Moreover, it is irresponsible for Jordan and company to attack the Federal Bureau of Investigation, a key agency that protects this country from harm. Recall that it was none other than Robert Mueller, now the Special Prosecutor investigating alleged collusion by the Trump campaign with a hostile foreign power, who led the FBI in the aftermath of the terrorist attacks on 9/11. [Full Disclosure: My brother served the nation for 24 years on assignment in New York and several other cities as an FBI special agent, so the current attacks by Republicans on the Bureau and impugning the integrity of its agents are especially disturbing.]

Jordan’s demeanor guarantees that few people are neutral in choosing words to describe him. In fact, his fellow Ohioan and former House Speaker John Boehner sees few endearing qualities about the congressman:

“Jordan was a terrorist as a legislator going back to his days in the Ohio House and Senate … A terrorist. A legislative terrorist,” Boehner opined recently in a Vanity Fair interview.

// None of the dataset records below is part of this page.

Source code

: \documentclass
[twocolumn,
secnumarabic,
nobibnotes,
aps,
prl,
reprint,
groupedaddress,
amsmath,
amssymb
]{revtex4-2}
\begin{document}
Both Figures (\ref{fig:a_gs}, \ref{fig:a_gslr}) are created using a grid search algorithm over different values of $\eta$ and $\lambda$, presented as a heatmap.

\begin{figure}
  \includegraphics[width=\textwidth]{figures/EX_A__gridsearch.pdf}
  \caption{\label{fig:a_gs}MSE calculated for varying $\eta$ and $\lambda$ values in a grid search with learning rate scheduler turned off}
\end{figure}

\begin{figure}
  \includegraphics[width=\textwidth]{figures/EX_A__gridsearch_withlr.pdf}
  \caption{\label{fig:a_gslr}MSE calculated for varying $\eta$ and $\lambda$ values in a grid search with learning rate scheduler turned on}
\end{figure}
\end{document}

Inevitably, with Jordan’s taunting of his opposition fresh in our minds, we are back to images of seventh-grade and what he should have learned in pronouncing proper names like the Democratic Party or the Democratic National Committee.

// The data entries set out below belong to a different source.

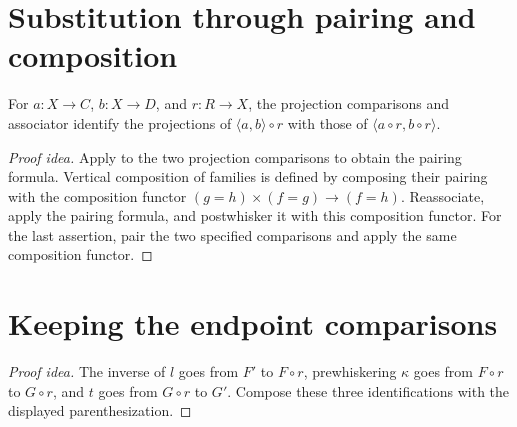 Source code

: \documentclass[11pt]{article}
\begin{document}
\section*{Substitution through pairing and composition}

For $a\colon X\to C$, $b\colon X\to D$, and $r\colon R\to X$, the
projection comparisons and associator identify the projections of
$\langle a,b\rangle\circ r$ with those of
$\langle a\circ r,b\circ r\rangle$.

\begin{proof}[Proof idea]
Apply  to the two projection comparisons
to obtain the pairing formula. Vertical composition of families is defined
by composing their pairing with the composition functor
$(g=h)\times(f=g)\to(f=h)$. Reassociate, apply the pairing formula, and
postwhisker it with this composition functor. For the last assertion, pair
the two specified comparisons and apply the same composition functor.
\end{proof}

\section*{Keeping the endpoint comparisons}

\begin{proof}[Proof idea]
The inverse of $l$ goes from $F'$ to $F\circ r$, prewhiskering $\kappa$
goes from $F\circ r$ to $G\circ r$, and $t$ goes from $G\circ r$ to $G'$.
Compose these three identifications with the displayed parenthesization.
\end{proof}
\end{document}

In seventh-grade, my friends and I had a very demanding nun by the name of Sister Sylvia, who insisted that her students use mnemonic and other devices to remember basic information as well as how to correctly pronounce place names to overcome our distinct Philadelphia dialects.

Armed with her iconic meter stick, Sister Sylvia demanded that we pronounce some words properly. “There’s no noise in Illinois, no cargo in Chicago, and no warsh in Washington,” she would have us know.

As a stickler for accuracy in everything, if the good nun were alive today and if Jordan would be anywhere in the vicinity, I have no doubt that she would whack him with her wooden sword every time he uttered the term Democrat Party. In the case of Gohmert, she would need a box of those meter sticks to be kept in reserve. Yes, a Blues Brothers moment waiting to happen, and deservedly so.

Several years ago, there used to be a commercial that aired in Columbus for a certain restaurant. “Never trust a skinny cook” was the punchline that touted the reason to dine there. In that vein, with Jordan and Gohmert, along with their other right-wing sidekicks, you also might be advised to never trust a career politician who cannot correctly pronounce the name of our nation’s oldest political party.

No, if someone with a law degree cannot pronounce the names Democratic Party and Democratic National Committee correctly, that person shouldn’t be trusted due to being a lunatic, ignorant, uncivil, discourteous, or irresponsible.

Thanks to Stepehen Colbert, we know which descriptor fits Louie Gohmert. Choose which of these best describe Jim Jordan. Hint: you can choose more than one.